Task item: Look through the listing below, find every line with the string "githubusercontent", and copy it.

[Exercise input Boundary: Start]

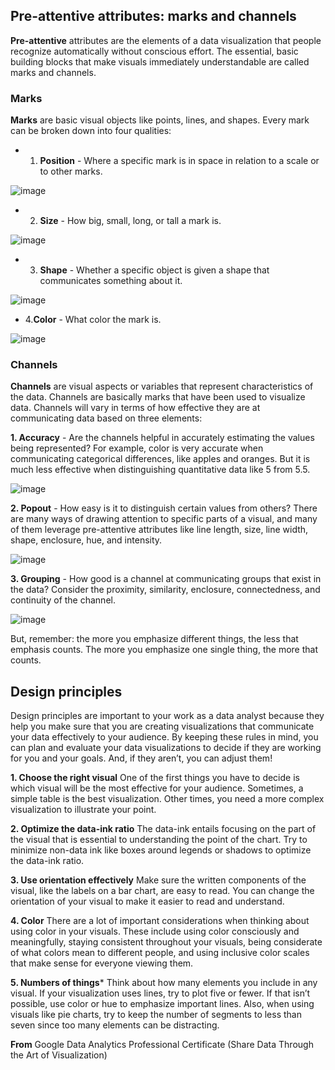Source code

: ## Pre-attentive attributes: marks and channels

**Pre-attentive** attributes are the elements of a data visualization that people recognize automatically without conscious effort. The essential, basic building blocks that make visuals immediately understandable are called marks and channels. 
### Marks
**M​arks** are basic visual objects like points, lines, and shapes. Every mark can be broken down into four qualities: 
- 1. **Position** - Where a specific mark is in space in relation to a scale or to other marks. 

 ![image](https://user-images.githubusercontent.com/92245436/141316269-8688c112-c527-4faf-82b8-db9a1dab7725.png)
- 2. **Size** - How big, small, long, or tall a mark is.
 
 ![image](https://user-images.githubusercontent.com/92245436/141316325-2b9c4b54-3724-4a82-a3f5-4d9c303d7b29.png)
- 3. **Shape** - Whether a specific object is given a shape that communicates something about it.
 
 ![image](https://user-images.githubusercontent.com/92245436/141316409-e43d25cc-ec87-48bc-875c-bf98d393dbb2.png)
- 4.**Color** - What color the mark is.

![image](https://user-images.githubusercontent.com/92245436/141316501-fee201cb-f1af-4819-9d70-1b2981640136.png)

### Channels
**C​hannels** are visual aspects or variables that represent characteristics of the data. Channels are basically marks that have been used to visualize data. Channels will vary in terms of how effective they are at communicating data based on three elements: 

**1. Accuracy** - Are the channels helpful in accurately estimating the values being represented? 
For example, color is very accurate when communicating categorical differences, like apples and oranges. But it is much less effective when distinguishing quantitative data like 5 from 5.5.

![image](https://user-images.githubusercontent.com/92245436/141317065-cc7ff9ba-0a54-4076-9687-7c2ed9e5e892.png)

**2. Popout** - How easy is it to distinguish certain values from others? 
There are many ways of drawing attention to specific parts of a visual, and many of them leverage pre-attentive attributes like line length, size, line width, shape, enclosure, hue, and intensity.

![image](https://user-images.githubusercontent.com/92245436/141317095-a92ee977-5b35-4b37-8592-bc8da0dc4366.png)

**3. Grouping** - How good is a channel at communicating groups that exist in the data? 
Consider the proximity, similarity, enclosure, connectedness, and continuity of the channel.

![image](https://user-images.githubusercontent.com/92245436/141317131-c3de6d15-1f39-4179-9045-3c58a8521e49.png)

But, remember: the more you emphasize different things, the less that emphasis counts. The more you emphasize one single thing, the more that counts. 

## Design principles
Design principles are important to your work as a data analyst because they help you make sure that you are creating visualizations that communicate your data effectively to your audience. By keeping these rules in mind, you can plan and evaluate your data visualizations to decide if they are working for you and your goals. And, if they aren’t, you can adjust them! 

**1. Choose the right visual**
One of the first things you have to decide is which visual will be the most effective for your audience. Sometimes, a simple table is the best visualization. Other times, you need a more complex visualization to illustrate your point. 

**2. Optimize the data-ink ratio**
The data-ink entails focusing on the part of the visual that is essential to understanding the point of the chart. Try to minimize non-data ink like boxes around legends or shadows to optimize the data-ink ratio.

**3. Use orientation effectively**
Make sure the written components of the visual, like the labels on a bar chart, are easy to read. You can change the orientation of your visual to make it easier to read and understand. 

**4. Color**
There are a lot of important considerations when thinking about using color in your visuals. These include using color consciously and meaningfully, staying consistent throughout your visuals, being considerate of what colors mean to different people, and using inclusive color scales that make sense for everyone viewing them.

**5. Numbers of things***
Think about how many elements you include in any visual. If your visualization uses lines, try to plot five or fewer. If that isn’t possible, use color or hue to emphasize important lines. Also, when using visuals like pie charts, try to keep the number of segments to less than seven since too many elements can be distracting. 


**From** Google Data Analytics Professional Certificate (Share Data Through the Art of Visualization)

[Exercise input Boundary: End]

Solved exercise:
 ![image](https://user-images.githubusercontent.com/92245436/141316269-8688c112-c527-4faf-82b8-db9a1dab7725.png)
 ![image](https://user-images.githubusercontent.com/92245436/141316325-2b9c4b54-3724-4a82-a3f5-4d9c303d7b29.png)
 ![image](https://user-images.githubusercontent.com/92245436/141316409-e43d25cc-ec87-48bc-875c-bf98d393dbb2.png)
![image](https://user-images.githubusercontent.com/92245436/141316501-fee201cb-f1af-4819-9d70-1b2981640136.png)
![image](https://user-images.githubusercontent.com/92245436/141317065-cc7ff9ba-0a54-4076-9687-7c2ed9e5e892.png)
![image](https://user-images.githubusercontent.com/92245436/141317095-a92ee977-5b35-4b37-8592-bc8da0dc4366.png)
![image](https://user-images.githubusercontent.com/92245436/141317131-c3de6d15-1f39-4179-9045-3c58a8521e49.png)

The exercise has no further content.